▸ **Work instructions**: The job is to find each line of the records below that includes the word "Interface" and copy it.
====
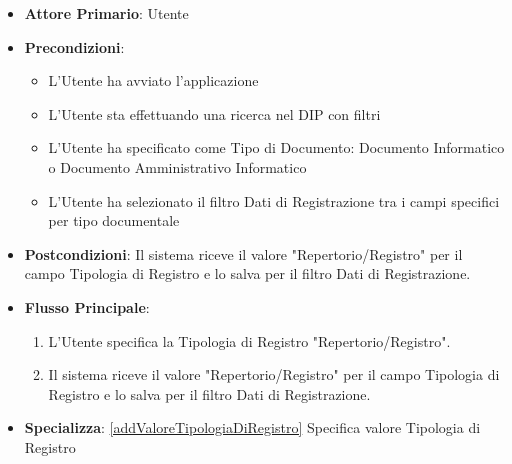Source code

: \begin{itemize}
      \item \textbf{Attore Primario}: Utente
      \item \textbf{Precondizioni}: 
      \begin{itemize}            
            \item L'Utente ha avviato l'applicazione
            \item L'Utente sta effettuando una ricerca nel DIP con filtri
            \item L'Utente ha specificato come Tipo di Documento: Documento Informatico o Documento Amministrativo Informatico
            \item L'Utente ha selezionato il filtro Dati di Registrazione tra i campi specifici per tipo documentale
      \end{itemize}
      \item \textbf{Postcondizioni}: Il sistema riceve il valore "Repertorio/Registro" per il campo Tipologia di Registro e lo salva per il filtro Dati di Registrazione.
      \item \textbf{Flusso Principale}:
      \begin{enumerate}
            \item L'Utente specifica la Tipologia di Registro "Repertorio/Registro".
            \item Il sistema riceve il valore "Repertorio/Registro" per il campo Tipologia di Registro e lo salva per il filtro Dati di Registrazione.
      \end{enumerate}
      \item \textbf{Specializza}: \ref{addValoreTipologiaDiRegistro} Specifica valore Tipologia di Registro
\end{itemize}

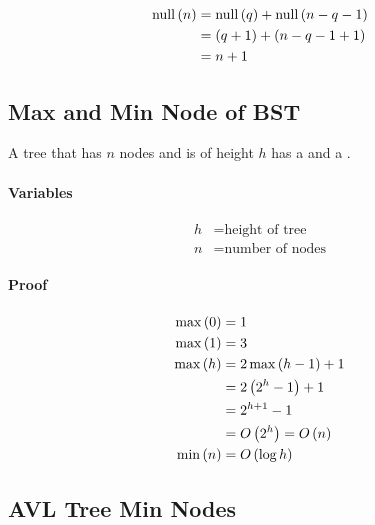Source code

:   \begin{align*}
    \operatorname{null} \left( n \right) &= \operatorname{null} \left( q \right) + \operatorname{null} \left( n - q - 1\right) \\ 
    &= \left( q + 1 \right) + \left( n - q - 1 + 1 \right) \\ 
    &= n + 1
  \end{align*}

\subsection{Max and Min Node of BST}

  \begin{theorem}
    A tree that has $ n $ nodes and is of height $ h $ has 
    a 
    and a .
  \end{theorem}
  
  \paragraph{Variables}

  \begin{align*}
    h &= \text{height of tree} \\
    n &= \text{number of nodes}
  \end{align*}
  
  \paragraph{Proof}
  
  \begin{align*}
    \operatorname{max} \left( 0 \right) &= 1 \\ 
    \operatorname{max} \left( 1 \right) &= 3 \\ 
    \operatorname{max} \left( h \right) &= 2 \operatorname{max} \left( h - 1 \right) + 1 \\ 
    &= 2 \left( 2^{h} - 1 \right) + 1 \\ 
    &= 2^{h + 1} - 1 \\
    &= O \left( 2^{h} \right) = O \left( n \right) \\
    \operatorname{min} \left( n \right) &= O \left( \log h \right)
  \end{align*}
  
\subsection{AVL Tree Min Nodes}

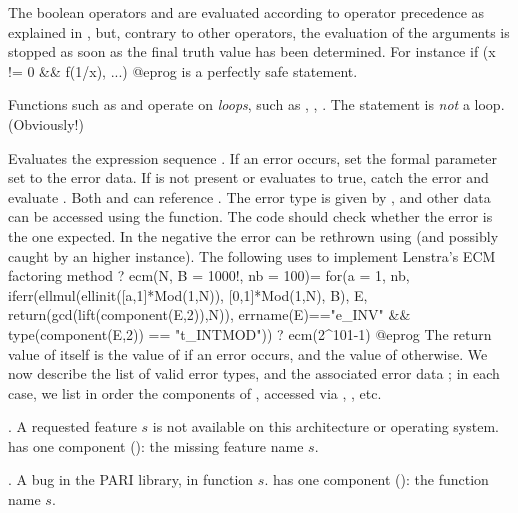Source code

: The boolean operators \kbd{\&\&} and \kbd{||} are evaluated
according to operator precedence as explained in , but,
contrary to other operators, the evaluation of the arguments is stopped
as soon as the final truth value has been determined. For instance
\bprog
if (x != 0 && f(1/x), ...)
@eprog
\noindent is a perfectly safe statement.

 Functions such as  and  operate on
\emph{loops}, such as , , . The 
statement is \emph{not} a loop. (Obviously!)

\label{se:iferr}
Evaluates the expression sequence . If an error occurs,
set the formal parameter  set to the error data.
If  is not present or evaluates to true, catch the error
and evaluate . Both  and  can reference .
The error type is given by , and other data can be
accessed using the  function. The code  should check
whether the error is the one expected. In the negative the error can be
rethrown using  (and possibly caught by an higher 
instance). The following uses  to implement Lenstra's ECM factoring
 method
\bprog
? ecm(N, B = 1000!, nb = 100)=
  {
    for(a = 1, nb,
      iferr(ellmul(ellinit([a,1]*Mod(1,N)), [0,1]*Mod(1,N), B),
        E, return(gcd(lift(component(E,2)),N)),
        errname(E)=="e_INV" && type(component(E,2)) == "t_INTMOD"))
  }
? ecm(2^101-1)
@eprog
The return value of  itself is the value of  if an
error occurs, and the value of  otherwise. We now describe the
list of valid error types, and the associated error data ; in each
case, we list in order the components of , accessed via
, , etc.


 \item {}. A requested feature $s$ is not available on this
 architecture or operating system.
  has one component (): the missing feature name $s$.

 \item {}. A bug in the PARI library, in function $s$.
  has one component (): the function name $s$.

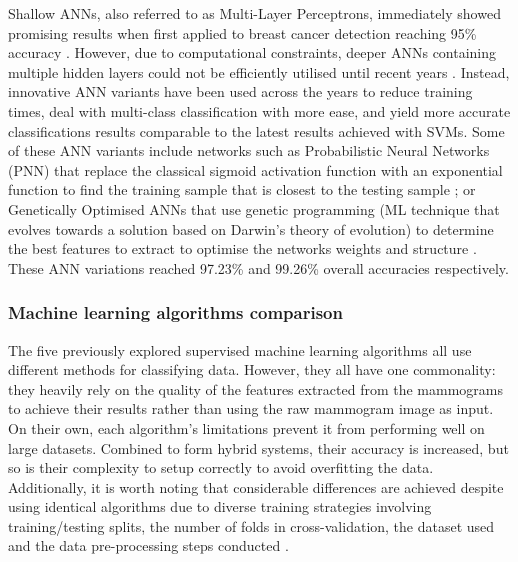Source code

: Shallow ANNs, also referred to as Multi-Layer Perceptrons, immediately showed promising results when first applied to breast cancer detection reaching 95\% accuracy \cite{Wu1993}. However, due to computational constraints, deeper ANNs containing multiple hidden layers could not be efficiently utilised until recent years \cite{Litjens2017}. Instead, innovative ANN variants have been used across the years to reduce training times, deal with multi-class classification with more ease, and yield more accurate classifications results comparable to the latest results achieved with SVMs. Some of these ANN variants include networks such as Probabilistic Neural Networks (PNN) that replace the classical sigmoid activation function with an exponential function to find the training sample that is closest to the testing sample \cite{Osareh2010}; or Genetically Optimised ANNs that use genetic programming (ML technique that evolves towards a solution based on Darwin's theory of evolution) to determine the best features to extract to optimise the networks weights and structure \cite{Bhardwaj2015}. These ANN variations reached 97.23\% and 99.26\% overall accuracies respectively.



\subsubsection{Machine learning algorithms comparison}

The five previously explored supervised machine learning algorithms all use different methods for classifying data. However, they all have one commonality: they heavily rely on the quality of the features extracted from the mammograms to achieve their results rather than using the raw mammogram image as input. On their own, each algorithm's limitations prevent it from performing well on large datasets. Combined to form hybrid systems, their accuracy is increased, but so is their complexity to setup correctly to avoid overfitting the data. Additionally, it is worth noting that considerable differences are achieved despite using identical algorithms due to diverse training strategies involving training/testing splits, the number of folds in cross-validation, the dataset used and the data pre-processing steps conducted \cite{Yue2018}.\\

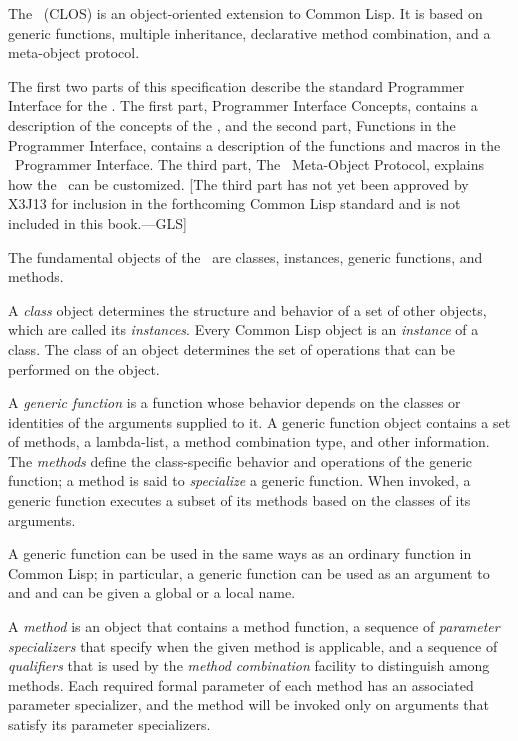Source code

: The \CLOS\ (CLOS) is an object-oriented extension to Common Lisp. It is based on
generic functions, multiple inheritance, declarative method
combination, and a meta-object protocol.

The first two parts of this specification describe
the standard Programmer Interface for the \CLOS.  The first part,
Programmer Interface Concepts,
contains a description of the concepts of the \CLOS, and the second part,
Functions in the Programmer Interface,
contains a description of the functions and macros in the \CLOS\
Programmer Interface.  The third part, The \CLOS\ Meta-Object
Protocol, explains how the \CLOS\ can be customized.  [The third part
has not yet been approved by X3J13 for inclusion in the forthcoming
Common Lisp standard and is not included in this book.---GLS]

The fundamental objects of the \CLOS\ are classes, instances,
generic functions, and methods. 

A \emph{class\/} object determines the structure and behavior of a set
of other objects, which are called its \emph{instances}. 
Every Common Lisp object is an \emph{instance\/} of a class.  The class of an
object determines the set of operations that can be performed on the object. 

A \emph{generic function\/} is a function whose behavior depends on the
classes or identities of the arguments supplied to it.  A generic
function object contains a set of methods, a lambda-list, a
method combination type, and other information.  The \emph{methods} define
the class-specific behavior and operations of the generic function; a
method is said to \emph{specialize\/} a generic function.  When invoked,
a generic function executes a subset of its methods based on the
classes of its arguments.

A generic function can be used in 
the same ways as an ordinary function in Common Lisp; in
particular, a generic function can be used as an argument to 
 and  and can be given a global or a local name.

A \emph{method\/} is an object that contains a method function, a sequence of
\emph{parameter specializers\/} that specify when the given method is
applicable, and a sequence of \emph{qualifiers\/} that is used by the
\emph{method combination\/} facility to distinguish among methods.  Each
required formal parameter of each method has an associated parameter
specializer, and the method will be invoked only on arguments that
satisfy its parameter specializers.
====
▸ **Problem solution**:
the standard Programmer Interface for the \CLOS.  The first part,
Programmer Interface Concepts,
Functions in the Programmer Interface,
Programmer Interface.  The third part, The \CLOS\ Meta-Object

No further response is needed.